Privacy Laws Giving Big Internet Companies A Convenient Excuse To Avoid Academic Scrutiny
from the that's-unfortunate dept
For years we’ve talked about how the fact that no one really understands privacy, leads to very bad attempts at regulating privacy in ways that do more harm than good. They often don’t do anything that actually protects privacy — and instead screw up lots of other important things, from competition to free speech. In fact, in some ways, there’s a big conflict between open internet systems and privacy. There are ways to get around that — usually by moving the data from centralized silos out towards the ends of the network — but that’s rarely happening in practice. I mean, going back over thirteen years ago, we were writing about the inherent conflict between Facebook’s (then) open social graph and privacy. Yet, at the time, Facebook was cheered on for opening up its social graph. It was creating a more “open” internet, an internet that others could build upon.

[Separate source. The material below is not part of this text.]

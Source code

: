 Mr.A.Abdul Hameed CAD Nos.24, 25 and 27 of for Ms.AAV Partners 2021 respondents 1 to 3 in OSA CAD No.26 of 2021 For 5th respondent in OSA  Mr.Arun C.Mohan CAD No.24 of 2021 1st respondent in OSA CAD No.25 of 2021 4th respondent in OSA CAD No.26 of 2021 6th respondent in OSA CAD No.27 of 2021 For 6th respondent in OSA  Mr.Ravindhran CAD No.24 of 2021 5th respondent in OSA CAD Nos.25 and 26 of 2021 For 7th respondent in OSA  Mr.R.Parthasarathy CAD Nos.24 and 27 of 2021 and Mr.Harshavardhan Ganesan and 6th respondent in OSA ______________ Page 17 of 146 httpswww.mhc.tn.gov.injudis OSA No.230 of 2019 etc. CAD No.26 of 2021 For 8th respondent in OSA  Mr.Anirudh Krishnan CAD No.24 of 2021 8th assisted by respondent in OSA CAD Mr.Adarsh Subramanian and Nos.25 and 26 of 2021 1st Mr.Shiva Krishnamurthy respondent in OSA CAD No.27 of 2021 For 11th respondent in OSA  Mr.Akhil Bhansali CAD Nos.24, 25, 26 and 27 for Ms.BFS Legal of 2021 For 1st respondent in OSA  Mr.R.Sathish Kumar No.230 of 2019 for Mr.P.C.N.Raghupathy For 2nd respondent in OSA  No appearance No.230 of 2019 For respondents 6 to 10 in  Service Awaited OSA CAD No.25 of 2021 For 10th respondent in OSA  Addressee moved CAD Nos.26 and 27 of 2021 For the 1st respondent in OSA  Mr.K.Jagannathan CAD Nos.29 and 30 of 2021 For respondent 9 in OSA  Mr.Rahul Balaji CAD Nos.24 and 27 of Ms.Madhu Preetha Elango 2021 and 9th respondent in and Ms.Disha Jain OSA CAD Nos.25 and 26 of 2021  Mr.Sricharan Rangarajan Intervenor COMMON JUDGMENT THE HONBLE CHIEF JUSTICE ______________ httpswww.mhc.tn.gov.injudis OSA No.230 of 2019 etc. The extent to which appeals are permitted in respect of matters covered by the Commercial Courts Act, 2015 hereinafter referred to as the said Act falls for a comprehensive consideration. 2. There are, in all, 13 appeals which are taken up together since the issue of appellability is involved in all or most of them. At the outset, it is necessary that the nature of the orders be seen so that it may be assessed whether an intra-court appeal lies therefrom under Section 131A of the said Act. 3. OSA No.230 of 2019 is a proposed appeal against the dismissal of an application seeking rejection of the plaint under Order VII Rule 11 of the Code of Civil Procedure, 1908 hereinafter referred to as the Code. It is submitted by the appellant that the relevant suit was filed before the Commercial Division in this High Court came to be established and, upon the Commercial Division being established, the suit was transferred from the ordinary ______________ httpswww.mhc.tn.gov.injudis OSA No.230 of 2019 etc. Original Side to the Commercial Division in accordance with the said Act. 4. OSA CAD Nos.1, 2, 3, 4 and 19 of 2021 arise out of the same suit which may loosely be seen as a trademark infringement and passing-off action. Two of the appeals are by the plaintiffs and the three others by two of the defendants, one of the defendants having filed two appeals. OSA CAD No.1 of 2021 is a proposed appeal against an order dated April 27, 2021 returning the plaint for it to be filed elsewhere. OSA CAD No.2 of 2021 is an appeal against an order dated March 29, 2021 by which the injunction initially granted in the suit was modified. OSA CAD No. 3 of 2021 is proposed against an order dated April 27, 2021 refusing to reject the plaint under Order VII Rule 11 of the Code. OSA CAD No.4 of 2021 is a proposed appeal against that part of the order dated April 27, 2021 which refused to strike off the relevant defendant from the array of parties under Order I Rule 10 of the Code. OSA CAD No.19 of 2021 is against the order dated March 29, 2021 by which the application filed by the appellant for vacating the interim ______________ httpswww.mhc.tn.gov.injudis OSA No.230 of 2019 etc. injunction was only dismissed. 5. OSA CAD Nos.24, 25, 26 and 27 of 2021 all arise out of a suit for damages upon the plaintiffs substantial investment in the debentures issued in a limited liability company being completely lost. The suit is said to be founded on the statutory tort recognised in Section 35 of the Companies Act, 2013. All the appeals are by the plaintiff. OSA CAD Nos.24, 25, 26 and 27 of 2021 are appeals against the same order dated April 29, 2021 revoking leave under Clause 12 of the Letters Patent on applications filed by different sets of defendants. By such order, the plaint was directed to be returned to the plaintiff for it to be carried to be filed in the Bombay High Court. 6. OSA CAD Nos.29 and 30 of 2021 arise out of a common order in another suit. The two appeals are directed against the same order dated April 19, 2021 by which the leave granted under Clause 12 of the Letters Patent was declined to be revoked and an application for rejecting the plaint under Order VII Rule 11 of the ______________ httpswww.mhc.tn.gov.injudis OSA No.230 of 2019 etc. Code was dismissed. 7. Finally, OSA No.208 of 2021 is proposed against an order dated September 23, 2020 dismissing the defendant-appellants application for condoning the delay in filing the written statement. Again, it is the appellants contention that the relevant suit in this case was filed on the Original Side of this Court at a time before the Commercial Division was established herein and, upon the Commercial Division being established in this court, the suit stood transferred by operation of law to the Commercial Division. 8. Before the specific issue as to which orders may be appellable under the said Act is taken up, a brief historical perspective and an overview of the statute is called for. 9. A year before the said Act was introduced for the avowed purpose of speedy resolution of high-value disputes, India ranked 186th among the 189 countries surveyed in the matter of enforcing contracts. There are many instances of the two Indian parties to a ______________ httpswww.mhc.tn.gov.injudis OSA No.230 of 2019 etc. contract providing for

But, of course, over the years things have changed. A lot. In 2018, after the Cambridge Analytica scandal, Mark Zuckerberg more or less admitted that the world was telling Facebook to lock everything down again:
I do think early on on the platform we had this very idealistic vision around how data portability would allow all these different new experiences, and I think the feedback that we?ve gotten from our community and from the world is that privacy and having the data locked down is more important to people than maybe making it easier to bring more data and have different kinds of experiences.
As we pointed out in response — this was worrisome thinking, because it would likely take us away from a better world in which the data is more controlled by end users. Instead, so many people have now come to think that “protecting privacy” means making the big internet companies lock down our data rather than the much better approach which would be giving us full control over our own data. Those are two different things, that only sometimes look alike.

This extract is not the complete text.